There is a shift that happens for some parents in their sixties. Not a decision, exactly, and rarely a single moment. More like a gradual release of something they had been holding for a very long time: the performance. The version of themselves they had maintained for their children for decades, the capable one, the certain one, the one who had it together. Somewhere in their sixties, for a lot of people, that version begins to give way to something that looks a lot more like just being a person.
The surprise is what comes next. Because the children, the adult children who have known the performed version their entire lives, often respond to the real one with something that looks a lot like relief.

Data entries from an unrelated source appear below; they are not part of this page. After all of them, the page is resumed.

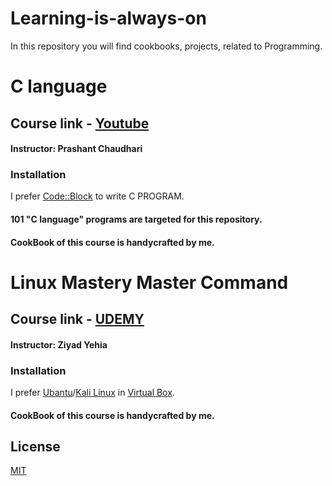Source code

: # Learning-is-always-on
In this repository you will find cookbooks, projects, related to Programming.

# C language
## Course link - [Youtube](https://youtu.be/vl794HKeXug)
#### Instructor: Prashant Chaudhari 
### Installation 
I prefer [Code::Block](http://www.codeblocks.org/) to write C PROGRAM.
#### 101 "C language" programs are targeted for this repository.
#### CookBook of this course is handycrafted by me.

# Linux Mastery Master Command
## Course link - [UDEMY](https://www.udemy.com/share/101WwqBUUecFZbRHo=/)
#### Instructor: Ziyad Yehia
### Installation
I prefer [Ubantu](https://ubuntu.com/download/desktop)/[Kali Linux](https://www.kali.org/downloads/) in [Virtual Box](https://www.virtualbox.org/wiki/Downloads).
#### CookBook of this course is handycrafted by me.

## License
[MIT](https://choosealicense.com/licenses/mit/)
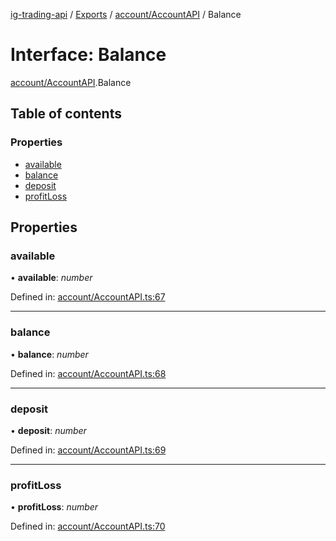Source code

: [ig-trading-api](../README.md) / [Exports](../modules.md) / [account/AccountAPI](../modules/account_accountapi.md) / Balance

# Interface: Balance

[account/AccountAPI](../modules/account_accountapi.md).Balance

## Table of contents

### Properties

- [available](account_accountapi.balance.md#available)
- [balance](account_accountapi.balance.md#balance)
- [deposit](account_accountapi.balance.md#deposit)
- [profitLoss](account_accountapi.balance.md#profitloss)

## Properties

### available

• **available**: _number_

Defined in: [account/AccountAPI.ts:67](https://github.com/bennycode/ig-trading-api/blob/8f9d994/src/account/AccountAPI.ts#L67)

---

### balance

• **balance**: _number_

Defined in: [account/AccountAPI.ts:68](https://github.com/bennycode/ig-trading-api/blob/8f9d994/src/account/AccountAPI.ts#L68)

---

### deposit

• **deposit**: _number_

Defined in: [account/AccountAPI.ts:69](https://github.com/bennycode/ig-trading-api/blob/8f9d994/src/account/AccountAPI.ts#L69)

---

### profitLoss

• **profitLoss**: _number_

Defined in: [account/AccountAPI.ts:70](https://github.com/bennycode/ig-trading-api/blob/8f9d994/src/account/AccountAPI.ts#L70)
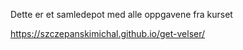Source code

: Dette er et samledepot med alle oppgavene fra kurset

https://szczepanskimichal.github.io/get-velser/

What the performance of parenting actually is
Every parent performs, to some degree. It begins when the baby arrives and you realize that someone is now taking their cues from you on how safe the world is. You straighten up. You project calm you may not feel. You present a version of yourself that is more together than you actually are, because the alternative, a parent who seems frightened and uncertain, does not feel like something you want to offer a small child who is watching your face for reassurance.
This makes complete sense in the early years. But the performance, for many parents, continues long past the point where it is necessary. It becomes habit. A way of being in the relationship that started as protection and calcified into identity. The parent who never complains. Who always has the answer. Who treats their children’s problems as things to be solved and their own struggles as things to be kept private. Who manages the impression they make, year after year, with the people who know them best and least at the same time.

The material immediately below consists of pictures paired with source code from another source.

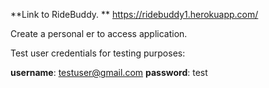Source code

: **Link to RideBuddy.
**
https://ridebuddy1.herokuapp.com/

Create a personal er to access application. 

Test user credentials for testing purposes: 

**username**: testuser@gmail.com
**password**: test

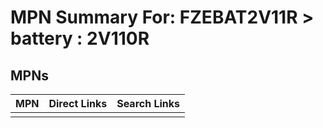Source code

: 



# MPN Summary For: FZEBAT2V11R > battery : 2V110R

## MPNs
  

|MPN|Direct Links|Search Links|
| :--- | :--- | :--- |
||||
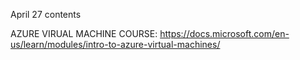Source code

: April 27 contents


AZURE VIRUAL MACHINE COURSE:
https://docs.microsoft.com/en-us/learn/modules/intro-to-azure-virtual-machines/



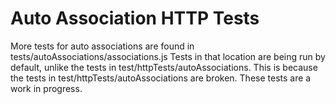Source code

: # Auto Association HTTP Tests

More tests for auto associations are found in tests/autoAssociations/associations.js
Tests in that location are being run by default, unlike the 
tests in test/httpTests/autoAssociations. This is because the 
tests in test/httpTests/autoAssociations are broken. These 
tests are a work in progress.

What the children of that parent often experience is not security. They experience a version of their parent that they can respect but cannot quite reach. And they spend a surprising amount of their adult lives wondering if the person they think they know is the actual person.

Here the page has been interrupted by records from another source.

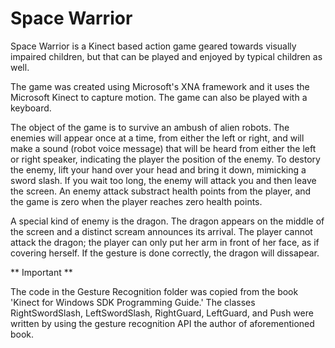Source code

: Space Warrior
=============
Space Warrior is a Kinect based action game geared towards visually impaired children,
but that can be played and enjoyed by typical children as well.

The game was created using Microsoft's XNA framework and it uses the Microsoft Kinect to
capture motion. The game can also be played with a keyboard.

The object of the game is to survive an ambush of alien robots. The enemies will appear 
once at a time, from either the left or right, and will make a sound (robot voice message)
that will be heard from either the left or right speaker, indicating the player the position
of the enemy. To destory the enemy, lift your hand over your head and bring it down, mimicking a 
sword slash. If you wait too long, the enemy will attack you and then leave the screen. An enemy attack
substract health points from the player, and the game is zero when the player reaches zero health points.

A special kind of enemy is the dragon. The dragon appears on the middle of the screen and a distinct
scream announces its arrival. The player cannot attack the dragon; the player can only put her arm in front
of her face, as if covering herself. If the gesture is done correctly, the dragon will dissapear.

** Important **

The code in the Gesture Recognition folder was copied from the book 'Kinect for Windows SDK Programming Guide.'
The classes RightSwordSlash, LeftSwordSlash, RightGuard, LeftGuard, and Push were written by using the gesture
recognition API the author of aforementioned book.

Why the shift tends to happen in the sixties
There is something that changes in the sixties for a lot of people, and it has less to do with age than with the relaxation of urgency. The season of building and proving is largely over. The question stops being “what am I creating?” and starts being something closer to “who actually am I?” This is what developmental psychologist Erik Erikson identified as the work of late adulthood: the movement toward acceptance of one’s life as it was, the whole of it, rather than a curated version of the best parts. The philosopher’s word for it is integrity, in the original sense: wholeness, rather than performance.
What this tends to produce in practice is a softening of the version that was presented to the world. Some parents describe it as simply running out of energy for the maintenance. Others describe something more like a deliberate choice: a decision, often prompted by nothing more dramatic than a birthday or a quiet afternoon, that they would rather be known than admired. The performance takes effort. The real thing is available all the time.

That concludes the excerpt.